Second, on the issue of waiver, we may consider issues not properly preserved by the parties in order to ensure a just result. Geise v. Phoenix Co. of Chicago, Inc., 159 Ill. 2d 507, 514 (1994). Summary judgment is a drastic means of disposing of litigation and the court has a duty to construe the record strictly against the movant and liberally in favor of the nonmoving party. Gilbert v. Sycamore Municipal Hospital, 156 Ill. 2d 511, 518 (1993). Moreover, summary judgment should be entered only when the right of the moving party is clear and free from doubt. Gilbert, 156 Ill. 2d at 518.

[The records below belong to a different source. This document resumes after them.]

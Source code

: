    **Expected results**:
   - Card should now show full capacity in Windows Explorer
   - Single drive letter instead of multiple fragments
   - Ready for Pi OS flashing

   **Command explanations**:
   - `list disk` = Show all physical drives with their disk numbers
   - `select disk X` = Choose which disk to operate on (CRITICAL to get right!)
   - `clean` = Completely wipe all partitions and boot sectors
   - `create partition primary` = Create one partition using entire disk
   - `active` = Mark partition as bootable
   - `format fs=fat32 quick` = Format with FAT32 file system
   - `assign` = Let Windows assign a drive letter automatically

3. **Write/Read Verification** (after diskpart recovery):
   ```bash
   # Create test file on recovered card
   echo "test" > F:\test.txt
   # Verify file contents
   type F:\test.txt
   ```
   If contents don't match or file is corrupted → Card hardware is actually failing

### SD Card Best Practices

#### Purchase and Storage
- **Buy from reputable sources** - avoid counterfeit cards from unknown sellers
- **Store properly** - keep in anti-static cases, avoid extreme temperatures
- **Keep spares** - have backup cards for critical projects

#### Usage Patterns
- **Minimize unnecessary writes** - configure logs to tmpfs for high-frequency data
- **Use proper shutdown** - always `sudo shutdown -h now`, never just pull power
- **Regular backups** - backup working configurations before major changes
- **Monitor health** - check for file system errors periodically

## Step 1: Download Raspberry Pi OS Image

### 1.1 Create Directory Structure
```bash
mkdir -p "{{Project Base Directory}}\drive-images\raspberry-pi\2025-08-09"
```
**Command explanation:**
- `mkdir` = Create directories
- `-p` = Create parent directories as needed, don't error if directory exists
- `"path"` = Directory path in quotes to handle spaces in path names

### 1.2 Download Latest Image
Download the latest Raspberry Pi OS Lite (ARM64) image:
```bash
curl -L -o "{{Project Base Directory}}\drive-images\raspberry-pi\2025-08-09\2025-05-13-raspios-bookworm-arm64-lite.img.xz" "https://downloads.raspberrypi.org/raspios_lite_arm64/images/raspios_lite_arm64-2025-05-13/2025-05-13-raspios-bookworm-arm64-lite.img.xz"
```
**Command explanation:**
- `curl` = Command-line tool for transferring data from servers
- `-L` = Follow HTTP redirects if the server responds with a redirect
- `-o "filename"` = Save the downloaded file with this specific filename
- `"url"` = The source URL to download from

In this case, waiver should not have been relied upon by the majority because of the procedural irregularities that occurred below. The trial court should have allowed plaintiff the opportunity to respond to defendants' supplemental objections, filed the day before it awarded summary judgment to defendant. The trial court procedure used here is tantamount to blindfolding the opponent and then asking the opponent to shoot at a moving target. In addition, while plaintiff's arguments concerning the lack of a hearing on the summary judgment motion were not raised in a written motion, those arguments were raised before the trial court by plaintiff during oral argument on the motion to reconsider. Because plaintiff afforded the trial court the opportunity to correct its own error, the rationale behind the waiver rule is not present. See People v. Segoviano, 189 Ill. 2d 228, 253 (2000) (Rathje, J., specially concurring); In re Marriage of Houghton, 301 Ill. App. 3d 775, 780 (1998); see also People v. Williams, 173 Ill. 2d 48, 85 (1996) (application of the waiver rule is less rigid where the basis for the objection is the trial court's conduct).

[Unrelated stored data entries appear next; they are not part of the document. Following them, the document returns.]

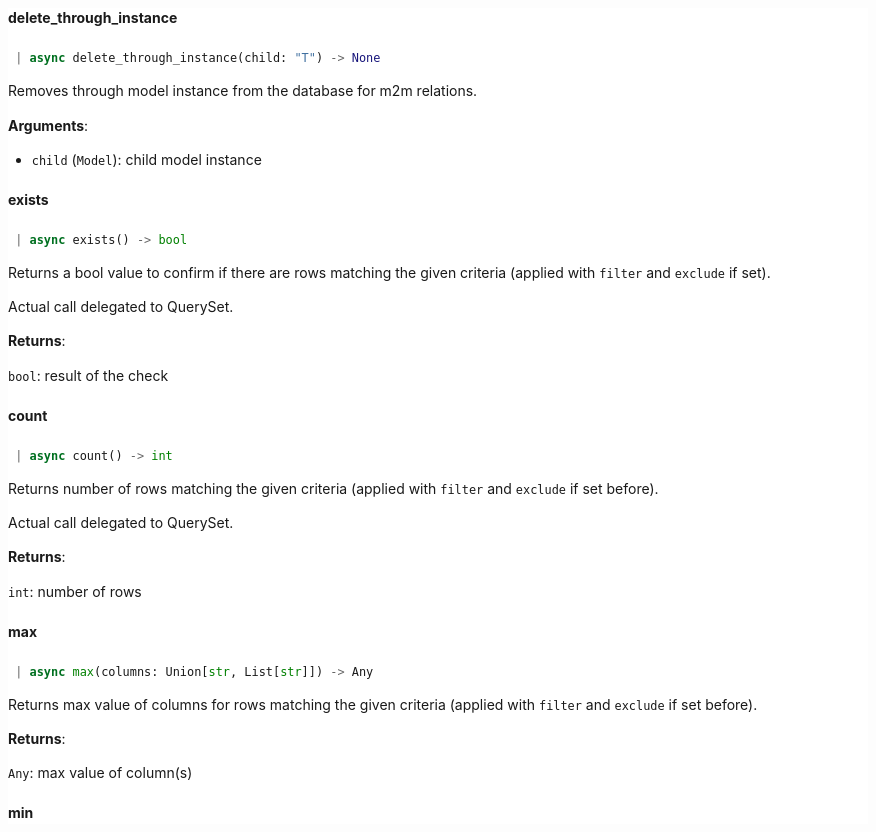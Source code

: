 <a name="relations.querysetproxy.QuerysetProxy.delete_through_instance"></a>
#### delete\_through\_instance

```python
 | async delete_through_instance(child: "T") -> None
```

Removes through model instance from the database for m2m relations.

**Arguments**:

- `child` (`Model`): child model instance

<a name="relations.querysetproxy.QuerysetProxy.exists"></a>
#### exists

```python
 | async exists() -> bool
```

Returns a bool value to confirm if there are rows matching the given criteria
(applied with `filter` and `exclude` if set).

Actual call delegated to QuerySet.

**Returns**:

`bool`: result of the check

<a name="relations.querysetproxy.QuerysetProxy.count"></a>
#### count

```python
 | async count() -> int
```

Returns number of rows matching the given criteria
(applied with `filter` and `exclude` if set before).

Actual call delegated to QuerySet.

**Returns**:

`int`: number of rows

<a name="relations.querysetproxy.QuerysetProxy.max"></a>
#### max

```python
 | async max(columns: Union[str, List[str]]) -> Any
```

Returns max value of columns for rows matching the given criteria
(applied with `filter` and `exclude` if set before).

**Returns**:

`Any`: max value of column(s)

<a name="relations.querysetproxy.QuerysetProxy.min"></a>
#### min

Furthermore, I also disagree with the majority's decision regarding Rule 191 because of the practical implications of the majority's interpretation of the attachment requirement. Although I agree with the majority that the attachment requirement is more than a mere technicality, I do not believe that we should blindly demand strict compliance. Rather, the attachment of documents should be enforced with an eye towards the practicalities of managing a court file. For instance, at oral argument, plaintiff's counsel clarified that the same documents relied upon by the plaintiff's doctor were already filed of record. Why then should we require duplicative filings of the same documents relied upon by multiple parties in support of or in opposition to a summary judgment motion? A party should be permitted to comply with the attachment provision by incorporating by reference the identification of the pertinent papers.

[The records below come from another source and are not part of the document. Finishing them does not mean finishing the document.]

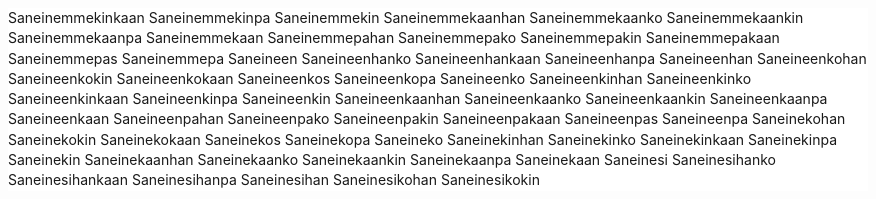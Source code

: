 Saneinemmekinkaan
Saneinemmekinpa
Saneinemmekin
Saneinemmekaanhan
Saneinemmekaanko
Saneinemmekaankin
Saneinemmekaanpa
Saneinemmekaan
Saneinemmepahan
Saneinemmepako
Saneinemmepakin
Saneinemmepakaan
Saneinemmepas
Saneinemmepa
Saneineen
Saneineenhanko
Saneineenhankaan
Saneineenhanpa
Saneineenhan
Saneineenkohan
Saneineenkokin
Saneineenkokaan
Saneineenkos
Saneineenkopa
Saneineenko
Saneineenkinhan
Saneineenkinko
Saneineenkinkaan
Saneineenkinpa
Saneineenkin
Saneineenkaanhan
Saneineenkaanko
Saneineenkaankin
Saneineenkaanpa
Saneineenkaan
Saneineenpahan
Saneineenpako
Saneineenpakin
Saneineenpakaan
Saneineenpas
Saneineenpa
Saneinekohan
Saneinekokin
Saneinekokaan
Saneinekos
Saneinekopa
Saneineko
Saneinekinhan
Saneinekinko
Saneinekinkaan
Saneinekinpa
Saneinekin
Saneinekaanhan
Saneinekaanko
Saneinekaankin
Saneinekaanpa
Saneinekaan
Saneinesi
Saneinesihanko
Saneinesihankaan
Saneinesihanpa
Saneinesihan
Saneinesikohan
Saneinesikokin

Finally, on a minor point of reference by the majority, I also respectfully object to the notion that a litigant's right to trial could be equated with a "`free pass to trial'" ( 201 Ill. 2d at 344, quoting Hayes v. Douglas Dynamics, Inc., 8 F.3d 88, 92 (1st Cir. 1993)). If anything, the "free pass" in this case is the unwarranted grant of summary judgment and the defendants' pass from trial. Every litigant is entitled to a trial and that right may only be denied by summary judgment when the right of the moving party is clear and free from doubt. Gilbert, 156 Ill. 2d at 518.
Accordingly, for the reasons set forth in this separate opinion, I respectfully dissent.
CHIEF JUSTICE HARRISON joins in this dissent.